The NRC spoke to (unnamed) sources ‘around the national team’ and striker Klaas-Jan Huntelaar emerges clearly the villain of the piece, together with a far too indulgent Bert van Marwijk.
‘One convincing victory and Van Marwijk would have been able to control his unruly team of prima donnas’, the paper writes. Instead a sorry saga unfolds. Klaas-Jan Huntelaar, who has been told twice by his trainer he won’t be playing, is ‘beside himself with anger’, the sources say.
He has scored twelve times during the qualifiers and he thinks he has a right to play. He finds a sympathetic ear in Rafael van der Vaart who also ends up on the bench, ‘outwardly calm but seething inside’, a source who saw him seething says.
After the defeat by Denmark the team becomes hopelessly divided. ‘It’s a mutiny. Huntelaar keeps stirring things up. Never in his career as trainer has van Marwijk had to deal with a player as bothersome as this. The other players also think he is out of line. He is constantly putting himself first’, the paper writes.
Meanwhile, the Telegraaf is pushing for Huntelaar and Van Marwijk caves in, losing the respect of Arjen Robben who thinks the team needs a much firmer hand. Huntelaar plays against Portugal. But the damage has been done
Unpopular
The NRC quotes one source as saying: ‘The players have had it with Huntelaar, I wonder if he still has a future as a player on the national team. I think there would be a revolt if he is selected again. Hardly anyone wants to play with him.’
The Volkskrant has tales of fisticuffs between the team doctor and a frustrated reserve player unwilling to take a test for drugs and a coach shouting himself hoarse at the team each day while son-in-law Mark van Bommel loses all credibility with the players.
‘It’ll be the tournament of the player (Arjen Robben, DN) who told his coach to ‘shut up the f*** up’’, the paper writes. In another article in the same paper the paper takes a stab at explaining this extraordinary attitude. Players are suffering from ‘rampant vanity’, and not just when it comes to outfits and hair do’s, the Volkskrant thinks.
Spoilt
‘Inflated egos suddenly became the main hurdle. What else could it be? It has been two years since 2010. Players have gone on to even bigger clubs. They have more money and have become more spoilt. Nobody tells them they’re wrong. With every day that passed it became that little bit harder to return to the basic principle which should underlie their game: a focus on the team effort’, the paper writes.

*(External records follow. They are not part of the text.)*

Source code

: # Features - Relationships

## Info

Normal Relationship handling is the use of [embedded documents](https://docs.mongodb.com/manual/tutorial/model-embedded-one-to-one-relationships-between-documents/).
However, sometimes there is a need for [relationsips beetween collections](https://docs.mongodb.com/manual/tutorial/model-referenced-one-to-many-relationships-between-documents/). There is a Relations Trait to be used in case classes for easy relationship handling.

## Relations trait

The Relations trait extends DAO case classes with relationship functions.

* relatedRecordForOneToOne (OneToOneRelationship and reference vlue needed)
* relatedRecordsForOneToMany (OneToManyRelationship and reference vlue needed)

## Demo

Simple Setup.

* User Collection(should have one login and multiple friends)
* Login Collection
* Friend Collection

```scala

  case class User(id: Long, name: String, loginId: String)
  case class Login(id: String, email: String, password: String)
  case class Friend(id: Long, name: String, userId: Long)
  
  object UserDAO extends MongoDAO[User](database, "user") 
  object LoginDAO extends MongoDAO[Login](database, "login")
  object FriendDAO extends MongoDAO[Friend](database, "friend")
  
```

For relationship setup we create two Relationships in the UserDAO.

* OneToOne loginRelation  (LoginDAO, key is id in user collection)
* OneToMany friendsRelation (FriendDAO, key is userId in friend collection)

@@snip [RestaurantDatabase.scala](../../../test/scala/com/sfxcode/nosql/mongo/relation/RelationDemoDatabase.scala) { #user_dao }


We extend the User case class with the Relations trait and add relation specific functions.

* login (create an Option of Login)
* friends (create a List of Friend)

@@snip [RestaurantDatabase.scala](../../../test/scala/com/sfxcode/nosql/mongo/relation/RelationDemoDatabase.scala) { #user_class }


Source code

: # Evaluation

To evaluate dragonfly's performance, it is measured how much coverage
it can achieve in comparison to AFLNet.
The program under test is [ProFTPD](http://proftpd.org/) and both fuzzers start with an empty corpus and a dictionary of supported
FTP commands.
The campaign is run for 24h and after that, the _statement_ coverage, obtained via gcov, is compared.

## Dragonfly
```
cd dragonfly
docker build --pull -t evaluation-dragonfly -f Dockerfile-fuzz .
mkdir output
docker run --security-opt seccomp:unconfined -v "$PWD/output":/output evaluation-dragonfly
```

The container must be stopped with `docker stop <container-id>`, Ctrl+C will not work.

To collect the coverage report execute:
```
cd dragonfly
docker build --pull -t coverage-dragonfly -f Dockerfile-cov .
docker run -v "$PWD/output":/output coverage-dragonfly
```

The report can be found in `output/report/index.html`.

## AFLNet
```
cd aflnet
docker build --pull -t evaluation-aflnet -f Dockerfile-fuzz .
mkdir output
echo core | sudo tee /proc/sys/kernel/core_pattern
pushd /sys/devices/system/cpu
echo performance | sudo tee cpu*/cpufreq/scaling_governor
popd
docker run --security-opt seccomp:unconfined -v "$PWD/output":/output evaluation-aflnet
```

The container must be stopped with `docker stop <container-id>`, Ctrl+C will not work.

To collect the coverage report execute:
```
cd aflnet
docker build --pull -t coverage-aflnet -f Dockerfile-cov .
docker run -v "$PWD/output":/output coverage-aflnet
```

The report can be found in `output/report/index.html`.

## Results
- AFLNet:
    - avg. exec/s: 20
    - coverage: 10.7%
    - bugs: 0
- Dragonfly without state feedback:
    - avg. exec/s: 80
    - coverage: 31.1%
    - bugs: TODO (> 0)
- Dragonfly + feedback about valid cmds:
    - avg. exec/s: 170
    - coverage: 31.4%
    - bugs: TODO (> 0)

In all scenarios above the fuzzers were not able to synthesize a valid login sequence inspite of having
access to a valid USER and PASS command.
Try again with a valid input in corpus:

The paper asked ‘image specialist’ Zabeth van Veen. ‘Football players are young and immature. Fame gives them a distorted self image,’ Van Veen said.
‘The people around them all want something from them. Nobody corrects them. Their wives or girlfriends often depend on them financially. There’s a big difference between finding fame at 40 and at 18. Everyone tells you you’re fantastic. They start to believe it and the ego trip starts. You can’t blame them really’.
But all may not be not lost. ‘At the end of the tournament Rafael van der Vaart and Dirk Kuijt urged players to take a good look in the mirror. And they didn’t mean to check their hair’, the paper points out.